There is also a stadium named after him inside Corona Park in Queens, New York. Arthur Ashe Stadium, and it hosts more than 23,000 fans and a few dozen players for the US Open each year, making it the largest freestanding tennis stadium in the world. It’s a beautiful facility with its own history now, but the guardians of its domain want its name to be more than just a landmark. They want Arthur Ashe to be remembered for what he did – but also how he looked like he did it.
“People know the stadium, and I think a lot of young people know the name Ashe just because of that,” said Karl Blanchard, brand director at Arthur Ashe, a new clothing line inspired by Ashe’s style. ‘Ashe on and off the field. “But it’s a different way to share his name and his story with people around the world.”
Alongside the brand’s creative director (and Rowing Blazers founder) Jack Carlson, Blanchard worked directly with Ashe’s estate to create replicas of clothes Ashe actually wore and spin-offs he would surely have approved of. And a percentage of all profits is shared between the UCLA Arthur Ashe Legacy Fund and the United Social Change Fund, two organizations the estate still supports today. A charitable component was something Ashe’s wife, Jeanne Moutoussamy-Ashe, emphasized, Carlson says.
“The same way brands do 1% for the planet or a brand like Patagonia has the idea of giving back to environmental causes in its DNA, it’s part of the DNA of the Arthur Ashe brand,” says- he. “And that was part of the discussion with Jeanne from the start.”
Carlson says his connection to Moutoussamy-Ashe and the Ashe estate stems from a friendship with Donald Dell, a former professional tennis player who was at one time Ashe’s teammate and then her agent.

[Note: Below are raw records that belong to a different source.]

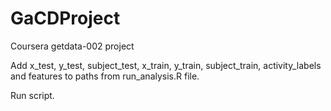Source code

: GaCDProject
===========

Coursera getdata-002 project

Add x_test, y_test, subject_test, x_train, y_train, subject_train, activity_labels and features to paths from run_analysis.R file.

Run script.
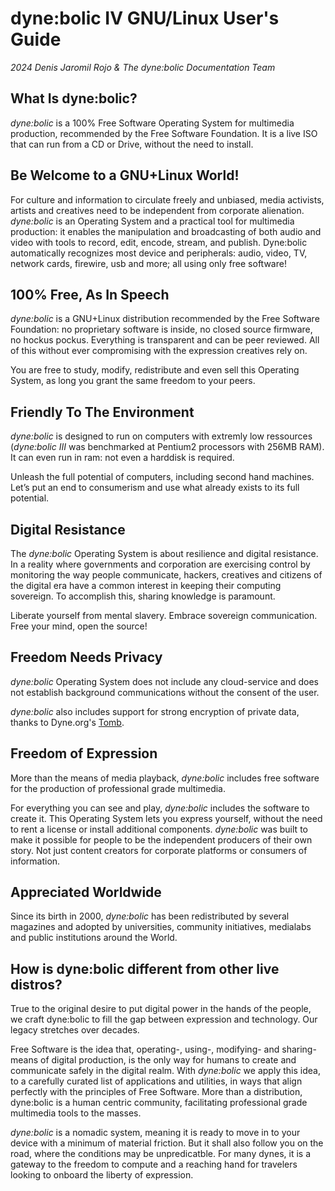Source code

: # dyne:bolic IV GNU/Linux User's Guide

*2024 Denis Jaromil Rojo & The dyne:bolic Documentation Team*


<!-- **Note**: This is a (very) preliminary, and very WIP outline for a potential -->
<!-- future manual for *dyne:bolic* IV. It roughly follows the outline of the -->
<!-- DBII manual. It will be fleshed out and completed by the DB team once -->
<!-- all pieces have fallen in place. -->

## What Is dyne:bolic?

*dyne:bolic* is a 100% Free Software Operating System for multimedia production, recommended by the Free Software Foundation. It is a live ISO that can run from a CD or Drive, without the need to install.

## Be Welcome to a GNU+Linux World!

For culture and information to circulate freely and unbiased, media activists, artists and creatives need to be independent from corporate alienation. *dyne:bolic* is an Operating System and a practical tool for multimedia production: it enables the manipulation and broadcasting of both audio and video with tools to record, edit, encode, stream, and publish. Dyne:bolic automatically recognizes most device and peripherals: audio, video, TV, network cards, firewire, usb and more; all using only free software!

## 100% Free, As In Speech

*dyne:bolic* is a GNU+Linux distribution recommended by the Free Software Foundation: no proprietary software is inside, no closed source firmware, no hockus pockus. Everything is transparent and can be peer reviewed. All of this without ever compromising with the expression creatives rely on.

You are free to study, modify, redistribute and even sell this Operating System, as long you grant the same freedom to your peers.

## Friendly To The Environment

*dyne:bolic* is designed to run on computers with extremly low ressources (*dyne:bolic III* was benchmarked at Pentium2 processors with 256MB RAM). It can even run in ram: not even a harddisk is required.

Unleash the full potential of computers, including second hand machines. Let’s put an end to consumerism and use what already exists to its full potential.

## Digital Resistance

The *dyne:bolic* Operating System is about resilience and digital resistance. In a reality where governments and corporation are exercising control by monitoring the way people communicate, hackers, creatives and citizens of the digital era have a common interest in keeping their computing sovereign. To accomplish this, sharing knowledge is paramount.

Liberate yourself from mental slavery. Embrace sovereign communication. Free your mind, open the source!

## Freedom Needs Privacy

*dyne:bolic* Operating System does not include any cloud-service and does not establish background communications without the consent of the user.

*dyne:bolic* also includes support for strong encryption of private data, thanks to Dyne.org's [Tomb](https://dyne.org/software/tomb).

## Freedom of Expression

More than the means of media playback, *dyne:bolic* includes free software for the production of professional grade multimedia.

For everything you can see and play, *dyne:bolic* includes the software to create it. This Operating System lets you express yourself, without the need to rent a license or install additional components.  *dyne:bolic* was built to make it possible for people to be the independent producers of their own story. Not just content creators for corporate platforms or consumers of information.

## Appreciated Worldwide

Since its birth in 2000, *dyne:bolic* has been redistributed by several magazines and adopted by universities, community initiatives, medialabs and public institutions around the World.

## How is dyne:bolic different from other live distros?

True to the original desire to put digital power in the hands of the people, we craft dyne:bolic to fill the gap between expression and technology. Our legacy stretches over decades.

Free Software is the idea that, operating-, using-, modifying- and sharing- means of digital production, is the only way for humans to create and communicate safely in the digital realm. With *dyne:bolic* we apply this idea, to a carefully curated list of applications and utilities, in ways that align perfectly with the principles of Free Software. More than a distribution, dyne:bolic is a human centric community, facilitating professional grade multimedia tools to the masses.

*dyne:bolic* is a nomadic system, meaning it is ready to move in to your device with a minimum of material friction. But it shall also follow you on the road, where the conditions may be unpredicatble. For many dynes, it is a gateway to the freedom to compute and a reaching hand for travelers looking to onboard the liberty of expression.
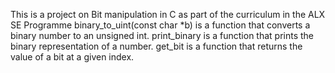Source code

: This is a project on Bit manipulation in C as part of the curriculum in the ALX SE Programme
binary_to_uint(const char *b) is a function that converts a binary number to an unsigned int.
print_binary is a function that prints the binary representation of a number.
get_bit is a function that returns the value of a bit at a given index.
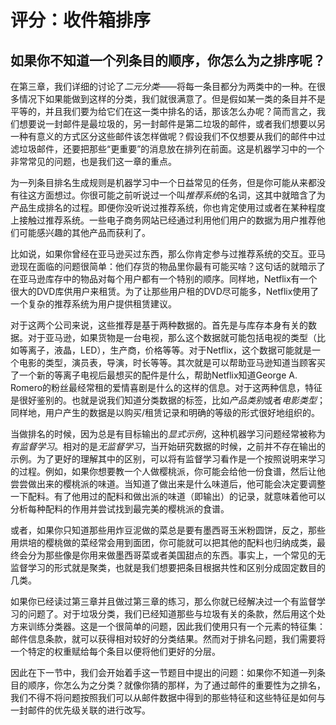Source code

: 评分：收件箱排序
================

## 如果你不知道一个列条目的顺序，你怎么为之排序呢？
在第三章，我们详细的讨论了*二元分类*——将每一条目都分为两类中的一种。在很多情况下如果能做到这样的分类，我们就很满意了。但是假如某一类的条目并不是平等的，并且我们要为给它们在这一类中排名的话，那该怎么办呢？简而言之，我们想要说一封邮件是最垃圾的，另一封邮件是第二垃圾的邮件，或者我们想要以另一种有意义的方式区分这些邮件该怎样做呢？假设我们不仅想要从我们的邮件中过滤垃圾邮件，还要把那些“更重要”的消息放在排列在前面。这是机器学习中的一个非常常见的问题，也是我们这一章的重点。  

为一列条目排名生成规则是机器学习中一个日益常见的任务，但是你可能从来都没有往这方面想过。你很可能之前听说过一个叫*推荐系统*的名词，这其中就暗含了为产品生成排名的过程。即便你没听说过推荐系统，你也肯定使用过或者在某种程度上接触过推荐系统。一些电子商务网站已经通过利用他们用户的数据为用户推荐他们可能感兴趣的其他产品而获利了。  

比如说，如果你曾经在亚马逊买过东西，那么你肯定参与过推荐系统的交互。亚马逊现在面临的问题很简单：他们存货的物品里你最有可能买啥？这句话的就暗示了在亚马逊库存中的物品对每个用户都有一个特别的顺序。同样地，Netflix有一个很大的DVD库供用户来租赁。为了让那些用户租的DVD尽可能多，Netflix使用了一个复杂的推荐系统为用户提供租赁建议。  

对于这两个公司来说，这些推荐是基于两种数据的。首先是与库存本身有关的数据。对于亚马逊，如果货物是一台电视，那么这个数据就可能包括电视的类型（比如等离子，液晶，LED），生产商，价格等等。对于Netflix，这个数据可能就是一个电影的类型，演员表，导演，时长等等。其次就是可以帮助亚马逊知道当顾客买了一个新的等离子电视后最想买的配件是什么，帮助Netflix知道George A. Romero的粉丝最经常租的爱情喜剧是什么的这样的信息。对于这两种信息，特征是很好鉴别的。也就是说我们知道分类数据的标签，比如*产品类别*或者*电影类型*；同样地，用户产生的数据是以购买/租赁记录和明确的等级的形式很好地组织的。  

当做排名的时候，因为总是有目标输出的*显式示例*，这种机器学习问题经常被称为*有监督学习*。相对的是*无监督学习*，当开始研究数据的时候，之前并不存在输出的示例。为了更好的理解其中的区别，可以将有监督学习看作是一个按照说明来学习的过程。例如，如果你想要教一个人做樱桃派，你可能会给他一份食谱，然后让他尝尝做出来的樱桃派的味道。当知道了做出来是什么味道后，他可能会决定要调整一下配料。有了他用过的配料和做出派的味道（即输出）的记录，就意味着他可以分析每种配料的作用并尝试找到最完美的樱桃派的食谱。  

或者，如果你只知道那些用炸豆泥做的菜总是要有墨西哥玉米粉圆饼，反之，那些用烘培的樱桃做的菜经常会用到面团，你可能就可以把其他的配料也归纳成类，最终会分为那些像是你用来做墨西哥菜或者美国甜点的东西。事实上，一个常见的无监督学习的形式就是聚类，也就是我们想要把条目根据共性和区别分成固定数目的几类。  

如果你已经读过第三章并且做过第三章的练习，那么你就已经解决过一个有监督学习的问题了。对于垃圾分类，我们已经知道那些与垃圾有关的条款，然后用这个处方来训练分类器。这是一个很简单的问题，因此我们使用只有一个元素的特征集：邮件信息条款，就可以获得相对较好的分类结果。然而对于排名问题，我们需要将一个特定的权重赋给每个条目以便将他们更好的分层。  

因此在下一节中，我们会开始着手这一节题目中提出的问题：如果你不知道一列条目的顺序，你怎么为之分类？就像你猜的那样，为了通过邮件的重要性为之排名，我们不得不将问题按照我们可以从邮件数据中得到的那些特征和这些特征是如何与一封邮件的优先级关联的进行改写。  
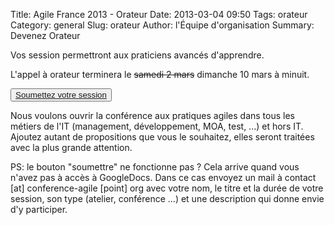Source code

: Title: Agile France 2013 - Orateur
Date: 2013-03-04 09:50
Tags: orateur
Category: general
Slug: orateur
Author: l'Équipe d'organisation
Summary: Devenez Orateur


<p class="soon-med">
	<span class="color">Vos session permettront aux praticiens avancés d'apprendre.</span>
</p>
<p class="soon-med">
L'appel à orateur terminera <span class="color">le <strike>samedi 2 mars</strike> dimanche 10 mars</span> à minuit.
</p>
<p class="soon-big">
	<button><a href="https://docs.google.com/spreadsheet/viewform?formkey=dGpiVVJkSE1CV1dMeWxPMFVUQUZySmc6MQ">Soumettez votre session</a></button>
</p>
<p class="soon-small">
Nous voulons ouvrir la conférence aux pratiques agiles dans tous les métiers de l'IT (management, développement, MOA, test, ...) et hors IT. Ajoutez autant de propositions que vous le souhaitez, elles seront traitées avec la plus grande attention.
</p>
<p class="soon-small">
PS: <span class="color">le bouton "soumettre" ne fonctionne pas ?</span> Cela arrive quand vous n'avez pas à accès à GoogleDocs. 
Dans ce cas envoyez un mail à contact [at] conference-agile [point] org avec votre nom, le titre et la durée de votre session, 
son type (atelier, conférence ...) et une description qui donne envie d'y participer.
</p>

“Donald and Arthur were close friends and Davis Cup teammates, and later Donald was Arthur’s agent and continues to be involved in his estate. ‘Arthur Ashe for a long time,’ Carlson said. “The idea of creating a brand dedicated to his heritage – similar to Lacoste or Fred Perry – was incredibly exciting. We had many conversations with Donald and Jeanne and really grew the brand together, with Karl joining us since kith.”
It’s an impressive and comprehensive debut for a… well, let’s call it a legacy brand, even though it didn’t exist less than a month ago. There are printed polo shirts and sweaters, tracksuits and sweat bands, shorts and plenty of socks. Clothes that you could wear to play tennis or to lunch, because the preppy and sporty clothes that tennis players normally wear are quite trendy at the moment.
“Arthur Ashe had an impeccable style, [an] attention to detail and [a] sense of color. His career spanned the ’60s, when his look was very clean and collegiate, and the ’70s, when he had a bit more flash and flare,” Carlson says. “In the collection, we try to capture all of this. We didn’t just want to replicate Ashe’s wardrobe, but rather create something for today that reflects her style. We do, however, riff on some key pieces: the American warm-up he wore to the Wimbledon awards ceremony after shocking the world by beating Jimmy Connors in 1975; and the black and white mesh tennis shirt he wore frequently in the 70s.”
For new things designed to “reflect her style,” Carlson studied the star and asked those close to her for advice and rarely told stories. This is, however, part of his usual design sessions, which begin “with a very in-depth study of the past”.
“In this case,” says Carlson, “it was a lot of reading, playing games, interviews, photos and talking with Jeanne, Donald and others.”
For tennis fans, this is a stylish new brand to support, with traditions built in from a bygone era. But it’s more than a one-time license agreement, if you will. There’s real potential here, from the clever brand and logo work to the Supreme-like patterns. Maybe one day Arthur Ashe will sponsor a professional player. Could the brand be integrated somewhere in Arthur Ashe Stadium? At the very least, it’s about raising money for worthy causes.
“This brand launch signifies the continuation of something great that Arthur Ashe started a long time ago,” Blanchard said. By establishing a relationship with the estate, he says, they “hope to continue to build on Ashe’s vision, legacy and inspiration.”